Wouldn't this require similar convergence process like in x86-64 JIT? You state
the jump instructions are placed in step 4 because step 3 could have changed their
offsets, but then after step 4, couldn't also again the offsets have changed for
the target addresses from 3 again in some corner cases (given emit_a64_mov_i() is
used also in jump encoding)?
> Tested with test_bpf.ko and some arm64 working selftests, nothing failed.
>
> Signed-off-by: Xu Kuohai <xukuohai@huawei.com>
> ---
> arch/arm64/net/bpf_jit_comp.c | 71 ++++++++++++++++++++++++++++-------
> 1 file changed, 58 insertions(+), 13 deletions(-)
>
> diff --git a/arch/arm64/net/bpf_jit_comp.c b/arch/arm64/net/bpf_jit_comp.c
> index 30f76178608b..06437e34614b 100644
> --- a/arch/arm64/net/bpf_jit_comp.c
> +++ b/arch/arm64/net/bpf_jit_comp.c
> @@ -72,6 +72,7 @@ static const int bpf2a64[] = {
> struct jit_ctx {
> const struct bpf_prog *prog;
> int idx;
> + bool write;
> int epilogue_offset;
> int *offset;
> int exentry_idx;
> @@ -91,7 +92,7 @@ struct bpf_plt {
>
> static inline void emit(const u32 insn, struct jit_ctx *ctx)
> {
> - if (ctx->image != NULL)
> + if (ctx->image != NULL && ctx->write)
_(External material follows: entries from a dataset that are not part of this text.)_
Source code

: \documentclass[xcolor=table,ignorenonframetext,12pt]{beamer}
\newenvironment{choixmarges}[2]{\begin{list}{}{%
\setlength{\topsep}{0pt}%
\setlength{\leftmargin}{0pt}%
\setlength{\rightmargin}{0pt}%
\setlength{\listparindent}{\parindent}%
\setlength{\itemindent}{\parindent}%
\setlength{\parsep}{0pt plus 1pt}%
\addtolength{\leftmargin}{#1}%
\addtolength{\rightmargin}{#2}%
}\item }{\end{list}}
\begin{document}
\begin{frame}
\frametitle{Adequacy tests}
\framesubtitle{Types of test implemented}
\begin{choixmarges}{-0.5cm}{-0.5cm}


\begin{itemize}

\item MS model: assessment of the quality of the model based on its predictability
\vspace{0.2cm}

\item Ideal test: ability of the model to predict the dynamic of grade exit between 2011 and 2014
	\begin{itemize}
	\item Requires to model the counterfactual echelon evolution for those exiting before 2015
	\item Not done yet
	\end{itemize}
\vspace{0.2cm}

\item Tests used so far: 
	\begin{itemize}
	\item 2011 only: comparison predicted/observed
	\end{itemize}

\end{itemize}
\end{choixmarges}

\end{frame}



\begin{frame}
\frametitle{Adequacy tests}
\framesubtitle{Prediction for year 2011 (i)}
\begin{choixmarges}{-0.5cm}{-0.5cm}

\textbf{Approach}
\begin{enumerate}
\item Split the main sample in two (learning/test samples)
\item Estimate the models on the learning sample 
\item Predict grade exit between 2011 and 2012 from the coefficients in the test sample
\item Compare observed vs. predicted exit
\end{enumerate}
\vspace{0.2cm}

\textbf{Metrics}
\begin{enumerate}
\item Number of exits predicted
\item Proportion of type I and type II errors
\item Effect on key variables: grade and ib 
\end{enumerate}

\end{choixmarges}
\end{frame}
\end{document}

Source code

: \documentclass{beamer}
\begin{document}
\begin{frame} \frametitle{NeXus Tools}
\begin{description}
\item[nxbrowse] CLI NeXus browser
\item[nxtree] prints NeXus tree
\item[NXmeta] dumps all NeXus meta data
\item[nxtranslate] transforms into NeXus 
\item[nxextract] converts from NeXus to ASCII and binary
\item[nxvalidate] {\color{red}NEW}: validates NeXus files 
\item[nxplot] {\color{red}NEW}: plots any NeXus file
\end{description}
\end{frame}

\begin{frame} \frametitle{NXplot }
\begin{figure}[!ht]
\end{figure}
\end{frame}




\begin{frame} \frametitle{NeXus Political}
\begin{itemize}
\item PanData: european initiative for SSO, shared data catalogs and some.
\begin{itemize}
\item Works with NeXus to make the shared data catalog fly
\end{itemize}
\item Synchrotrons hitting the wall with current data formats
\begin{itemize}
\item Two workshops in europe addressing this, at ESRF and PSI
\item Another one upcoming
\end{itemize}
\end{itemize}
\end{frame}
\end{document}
> ctx->image[ctx->idx] = cpu_to_le32(insn);
>
> ctx->idx++;
> @@ -178,10 +179,29 @@ static inline void emit_addr_mov_i64(const int reg, const u64 val,
>
> static inline void emit_call(u64 target, struct jit_ctx *ctx)
> {
> - u8 tmp = bpf2a64[TMP_REG_1];
> + u8 tmp;
> + long offset;
> + unsigned long pc;
> + u32 insn = AARCH64_BREAK_FAULT;
> +
> + /* if ctx->image == NULL or target == 0, the jump distance is unknown,
> + * emit indirect call.
> + */
> + if (ctx->image && target) {
> + pc = (unsigned long)&ctx->image[ctx->idx];
> + offset = (long)target - (long)pc;
> + if (offset >= -SZ_128M && offset < SZ_128M)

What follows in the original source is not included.